** Data for this exercise follows **

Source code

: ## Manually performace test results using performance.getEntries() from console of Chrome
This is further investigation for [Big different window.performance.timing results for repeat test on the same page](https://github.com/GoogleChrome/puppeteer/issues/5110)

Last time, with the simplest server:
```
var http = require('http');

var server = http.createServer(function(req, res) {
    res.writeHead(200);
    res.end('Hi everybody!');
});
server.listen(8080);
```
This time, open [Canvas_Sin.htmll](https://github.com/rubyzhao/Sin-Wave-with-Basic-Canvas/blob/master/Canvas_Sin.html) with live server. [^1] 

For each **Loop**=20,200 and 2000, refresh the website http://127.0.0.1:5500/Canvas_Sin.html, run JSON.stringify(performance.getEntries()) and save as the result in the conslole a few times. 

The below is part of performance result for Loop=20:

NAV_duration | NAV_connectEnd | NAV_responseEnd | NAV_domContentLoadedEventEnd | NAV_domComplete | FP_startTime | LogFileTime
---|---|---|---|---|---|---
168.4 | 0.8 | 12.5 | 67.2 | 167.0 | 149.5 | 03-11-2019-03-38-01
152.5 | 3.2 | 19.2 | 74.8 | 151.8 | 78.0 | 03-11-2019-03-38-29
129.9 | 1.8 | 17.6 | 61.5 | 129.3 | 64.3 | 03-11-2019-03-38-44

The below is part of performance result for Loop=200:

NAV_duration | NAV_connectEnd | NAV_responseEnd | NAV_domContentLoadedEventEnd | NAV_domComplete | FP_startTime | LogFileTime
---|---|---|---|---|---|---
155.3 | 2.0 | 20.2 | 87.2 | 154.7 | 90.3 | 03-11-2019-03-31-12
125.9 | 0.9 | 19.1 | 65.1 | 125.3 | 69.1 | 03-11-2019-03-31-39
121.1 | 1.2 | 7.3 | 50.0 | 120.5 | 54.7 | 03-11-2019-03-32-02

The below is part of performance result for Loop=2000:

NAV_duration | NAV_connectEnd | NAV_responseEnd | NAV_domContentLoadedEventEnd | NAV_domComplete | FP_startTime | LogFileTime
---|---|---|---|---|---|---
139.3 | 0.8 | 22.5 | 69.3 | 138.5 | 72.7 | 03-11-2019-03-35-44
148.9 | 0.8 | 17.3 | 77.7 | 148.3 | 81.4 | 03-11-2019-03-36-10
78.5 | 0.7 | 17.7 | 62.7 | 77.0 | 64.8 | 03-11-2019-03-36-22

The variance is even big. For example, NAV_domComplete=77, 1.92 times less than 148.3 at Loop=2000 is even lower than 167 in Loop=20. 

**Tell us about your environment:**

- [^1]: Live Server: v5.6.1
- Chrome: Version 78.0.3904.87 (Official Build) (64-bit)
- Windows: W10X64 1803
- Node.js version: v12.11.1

** End of Data for this exercise **

Exercise goal
Without changing a single character, write out all of the entries.

Solution to this problem
Source code

: ## Manually performace test results using performance.getEntries() from console of Chrome
This is further investigation for [Big different window.performance.timing results for repeat test on the same page](https://github.com/GoogleChrome/puppeteer/issues/5110)

Last time, with the simplest server:
```
var http = require('http');

var server = http.createServer(function(req, res) {
    res.writeHead(200);
    res.end('Hi everybody!');
});
server.listen(8080);
```
This time, open [Canvas_Sin.htmll](https://github.com/rubyzhao/Sin-Wave-with-Basic-Canvas/blob/master/Canvas_Sin.html) with live server. [^1] 

For each **Loop**=20,200 and 2000, refresh the website http://127.0.0.1:5500/Canvas_Sin.html, run JSON.stringify(performance.getEntries()) and save as the result in the conslole a few times. 

The below is part of performance result for Loop=20:

NAV_duration | NAV_connectEnd | NAV_responseEnd | NAV_domContentLoadedEventEnd | NAV_domComplete | FP_startTime | LogFileTime
---|---|---|---|---|---|---
168.4 | 0.8 | 12.5 | 67.2 | 167.0 | 149.5 | 03-11-2019-03-38-01
152.5 | 3.2 | 19.2 | 74.8 | 151.8 | 78.0 | 03-11-2019-03-38-29
129.9 | 1.8 | 17.6 | 61.5 | 129.3 | 64.3 | 03-11-2019-03-38-44

The below is part of performance result for Loop=200:

NAV_duration | NAV_connectEnd | NAV_responseEnd | NAV_domContentLoadedEventEnd | NAV_domComplete | FP_startTime | LogFileTime
---|---|---|---|---|---|---
155.3 | 2.0 | 20.2 | 87.2 | 154.7 | 90.3 | 03-11-2019-03-31-12
125.9 | 0.9 | 19.1 | 65.1 | 125.3 | 69.1 | 03-11-2019-03-31-39
121.1 | 1.2 | 7.3 | 50.0 | 120.5 | 54.7 | 03-11-2019-03-32-02

The below is part of performance result for Loop=2000:

NAV_duration | NAV_connectEnd | NAV_responseEnd | NAV_domContentLoadedEventEnd | NAV_domComplete | FP_startTime | LogFileTime
---|---|---|---|---|---|---
139.3 | 0.8 | 22.5 | 69.3 | 138.5 | 72.7 | 03-11-2019-03-35-44
148.9 | 0.8 | 17.3 | 77.7 | 148.3 | 81.4 | 03-11-2019-03-36-10
78.5 | 0.7 | 17.7 | 62.7 | 77.0 | 64.8 | 03-11-2019-03-36-22

The variance is even big. For example, NAV_domComplete=77, 1.92 times less than 148.3 at Loop=2000 is even lower than 167 in Loop=20. 

**Tell us about your environment:**

- [^1]: Live Server: v5.6.1
- Chrome: Version 78.0.3904.87 (Official Build) (64-bit)
- Windows: W10X64 1803
- Node.js version: v12.11.1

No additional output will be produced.